«Un’emergenza? Gli sbarchi sono ormai un’emergenza cronica, perché non si vuole fare un piano e si preferisce una decisione di facciata?». È dura la replica di Marina Tumino, segretaria regionale dell’associazione medici dirigenti ospedalieri della Sicilia (Anaao Assomed), alla nota dell‘Asp di Catania dal titolo Emergenza Migranti. Task force operativa. Predisposizione prospetti reperibilità mensile. Un documento in cui all’improvviso si richiede la presenza dei medici dell’azienda sanitaria provinciale in caso di sbarchi al porto di Catania, finora gestiti dai dottori della Croce rossa, convenzionata con il ministero degli Interni. Una decisione forse accelerata dall’allarme sociale scatenatosi dopo il presunto caso di vaiolo – poi rivelatasi varicella – nello sbarco di fine giugno. Ma che, risponde l’associazione, non tiene conto né della cronica carenza di organico nei presidi Asp del Catanese né dell’impossibilità di fare delle vere diagnosi solo con una visita sbrigativa.
E proprio di «una sommaria valutazione clinica con laccertamento delle condizioni generali, con levidenziazione eventuale di segni clinici evidenti di malattie infettive, diffusive e/o contagiose» si scrive nel documento dell’Asp. «Una presa in giro, come quelle immagini che si vedono in tv dove i medici guardano la gente in faccia o dentro la bocca sulle scalette delle navi – continua Tumino – È possibile che eventuali malattie siano in incubazione o semplicemente non si vedano». Soprattutto in assenza di strumenti specifici e protezioni. «Il piano prevede solo di indossare sopra i vestiti o il camice una casacca con il logo Asp», spiega la segretaria regionale Anaao Assomed.
Ma, prima di tutto, il problema potrebbe rivelarsi quello di non avere personale disponibile da mandare al porto di Catania in caso di sbarchi. «I vari ospedali e i presidi soffrono già una carenza di organico rispetto ai parametri di tranquillità stabiliti – spiega Tumino – Già per coprire i turni di guardia dalle 8 alle 20, che sono il minimo previsto a livello contrattuale, si fanno i salti mortali». Senza considerare le reperibilità notturne e festiva. «Il tutto da spartire fra tre medici, come succede ad esempio in molte pediatrie». Un problema noto, ma ignorato dal disaster manager dell’Asp etnea. «Questo succede perché si è deciso questo piano senza averci mai interpellati», commenta Tumino.

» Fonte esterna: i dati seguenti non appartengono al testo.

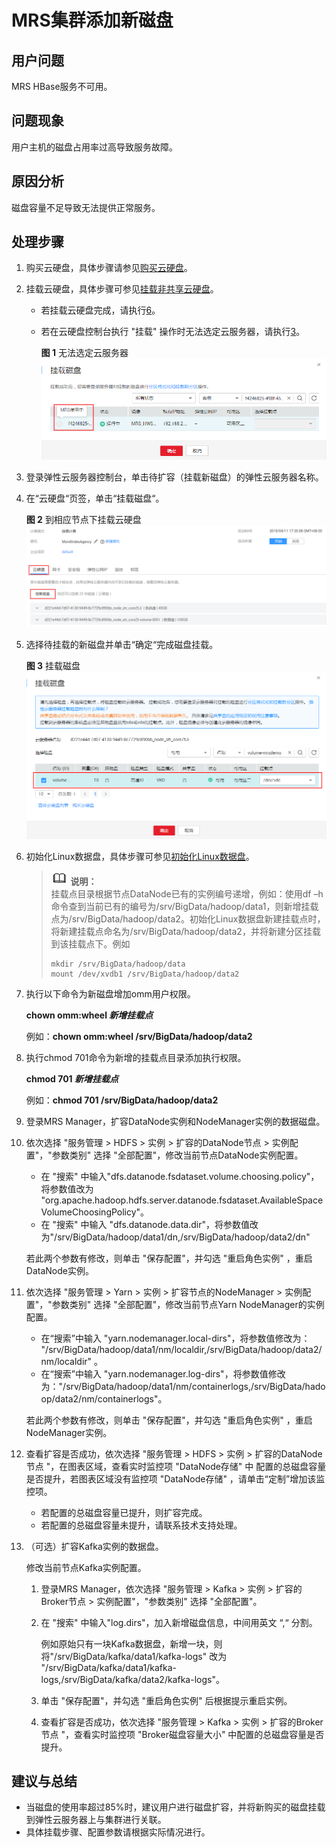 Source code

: # MRS集群添加新磁盘<a name="ZH-CN_TOPIC_0169495356"></a>

## 用户问题<a name="zh-cn_topic_0160818829_section18305143583116"></a>

MRS HBase服务不可用。

## 问题现象<a name="zh-cn_topic_0160818829_section117424454313"></a>

用户主机的磁盘占用率过高导致服务故障。

## 原因分析<a name="zh-cn_topic_0160818829_section1237061220324"></a>

磁盘容量不足导致无法提供正常服务。

## 处理步骤<a name="zh-cn_topic_0160818829_section8869162262118"></a>

1.  购买云硬盘，具体步骤请参见[购买云硬盘](https://support.huaweicloud.com/qs-evs/zh-cn_topic_0021738346.html)。
2.  挂载云硬盘，具体步骤可参见[挂载非共享云硬盘](https://support.huaweicloud.com/qs-evs/evs_01_0036.html)。
    -   若挂载云硬盘完成，请执行[6](#zh-cn_topic_0160818829_li11355132131419)。
    -   若在云硬盘控制台执行 "挂载" 操作时无法选定云服务器，请执行[3](#zh-cn_topic_0160818829_li1776193652714)。

        **图 1**  无法选定云服务器<a name="zh-cn_topic_0160818829_fig114642046182716"></a>  
        ![](figures/无法选定云服务器.png "无法选定云服务器")

3.  <a name="zh-cn_topic_0160818829_li1776193652714"></a>登录弹性云服务器控制台，单击待扩容（挂载新磁盘）的弹性云服务器名称。
4.  在“云硬盘“页签，单击“挂载磁盘“。

    **图 2**  到相应节点下挂载云硬盘<a name="zh-cn_topic_0160818829_fig4465194662717"></a>  
    ![](figures/到相应节点下挂载云硬盘.png "到相应节点下挂载云硬盘")

5.  选择待挂载的新磁盘并单击“确定“完成磁盘挂载。

    **图 3**  挂载磁盘<a name="zh-cn_topic_0160818829_fig194658463270"></a>  
    ![](figures/挂载磁盘.png "挂载磁盘")

6.  <a name="zh-cn_topic_0160818829_li11355132131419"></a>初始化Linux数据盘，具体步骤可参见[初始化Linux数据盘](https://support.huaweicloud.com/qs-evs/evs_01_0033.html)。

    >![](public_sys-resources/icon-note.gif) **说明：**   
    >挂载点目录根据节点DataNode已有的实例编号递增，例如：使用df –h命令查到当前已有的编号为/srv/BigData/hadoop/data1，则新增挂载点为/srv/BigData/hadoop/data2。初始化Linux数据盘新建挂载点时，将新建挂载点命名为/srv/BigData/hadoop/data2，并将新建分区挂载到该挂载点下。例如  
    >```  
    >mkdir /srv/BigData/hadoop/data  
    >mount /dev/xvdb1 /srv/BigData/hadoop/data2  
    >```  

7.  执行以下命令为新磁盘增加omm用户权限。

    **chown omm:wheel  _新增挂载点_**

    例如：**chown omm:wheel /srv/BigData/hadoop/data2**

8.  执行chmod 701命令为新增的挂载点目录添加执行权限。

    **chmod 701  _新增挂载点_**

    例如：**chmod 701 /srv/BigData/hadoop/data2**

9.  登录MRS Manager，扩容DataNode实例和NodeManager实例的数据磁盘。
10. 依次选择 "服务管理 \> HDFS \> 实例 \> 扩容的DataNode节点 \> 实例配置"，"参数类别" 选择 "全部配置"，修改当前节点DataNode实例配置。

    -   在 "搜索" 中输入"dfs.datanode.fsdataset.volume.choosing.policy"，将参数值改为 "org.apache.hadoop.hdfs.server.datanode.fsdataset.AvailableSpaceVolumeChoosingPolicy"。
    -   在 "搜索" 中输入 "dfs.datanode.data.dir"，将参数值改为"/srv/BigData/hadoop/data1/dn,/srv/BigData/hadoop/data2/dn"

    若此两个参数有修改，则单击 "保存配置"，并勾选 "重启角色实例" ，重启DataNode实例。

11. 依次选择 "服务管理 \> Yarn \> 实例 \> 扩容节点的NodeManager \> 实例配置"，"参数类别" 选择 "全部配置"，修改当前节点Yarn NodeManager的实例配置。

    -   在“搜索”中输入 "yarn.nodemanager.local-dirs"，将参数值修改为： "/srv/BigData/hadoop/data1/nm/localdir,/srv/BigData/hadoop/data2/nm/localdir" 。
    -   在“搜索”中输入 "yarn.nodemanager.log-dirs"，将参数值修改为："/srv/BigData/hadoop/data1/nm/containerlogs,/srv/BigData/hadoop/data2/nm/containerlogs"。

    若此两个参数有修改，则单击 "保存配置"，并勾选 "重启角色实例" ，重启NodeManager实例。

12. 查看扩容是否成功，依次选择 "服务管理 \> HDFS \> 实例 \> 扩容的DataNode节点 "，在图表区域，查看实时监控项 "DataNode存储" 中 配置的总磁盘容量是否提升，若图表区域没有监控项 "DataNode存储" ，请单击“定制”增加该监控项。
    -   若配置的总磁盘容量已提升，则扩容完成。
    -   若配置的总磁盘容量未提升，请联系技术支持处理。

13. （可选）扩容Kafka实例的数据盘。

    修改当前节点Kafka实例配置。

    1.  登录MRS Manager，依次选择 "服务管理 \> Kafka \> 实例 \> 扩容的Broker节点 \> 实例配置"，"参数类别" 选择 "全部配置"。
    2.  在 "搜索" 中输入"log.dirs"，加入新增磁盘信息，中间用英文  “,“  分割。

        例如原始只有一块Kafka数据盘，新增一块，则将"/srv/BigData/kafka/data1/kafka-logs" 改为 "/srv/BigData/kafka/data1/kafka-logs,/srv/BigData/kafka/data2/kafka-logs"。

    3.  单击 "保存配置"，并勾选 "重启角色实例" 后根据提示重启实例。
    4.  查看扩容是否成功，依次选择 "服务管理 \> Kafka \> 实例 \> 扩容的Broker节点 "，查看实时监控项 "Broker磁盘容量大小" 中配置的总磁盘容量是否提升。


## 建议与总结<a name="zh-cn_topic_0160818829_section8898183420"></a>

-   当磁盘的使用率超过85%时，建议用户进行磁盘扩容，并将新购买的磁盘挂载到弹性云服务器上与集群进行关联。
-   具体挂载步骤、配置参数请根据实际情况进行。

E se anche si trovasse il personale, sottolinea, resterebbero da superare i limiti del contratto. «Che regolamenta la nostra attività all’interno degli ospedali. Per capirci, a un medico che lavora al pronto soccorso è vietato uscire per andare a soccorrere qualcuno nella strada antistante al presidio ospedaliero. Figurarsi andare da altre parti come il porto». Casi in cui – come gli studi privati – servono autorizzazioni specifiche dell’azienda. «L’Asp promette che saremmo coperti da una tutela assicurativa, ma dobbiamo credere loro in parola».
Di sicuro ci sono i costi di questo lavoro, da coprire a titolo personale, specie per i medici che operano fuori città – ad Acireale come a Caltagirone – anche loro chiamati a rispondere alle esigenze del porto etneo. «Noi non vogliamo sottrarci a questo problema perché il nostro lavoro è assistere chi ha bisogno – conclude Marina Tumino – Ma chiediamo di poterlo fare in maniera seria e organizzata».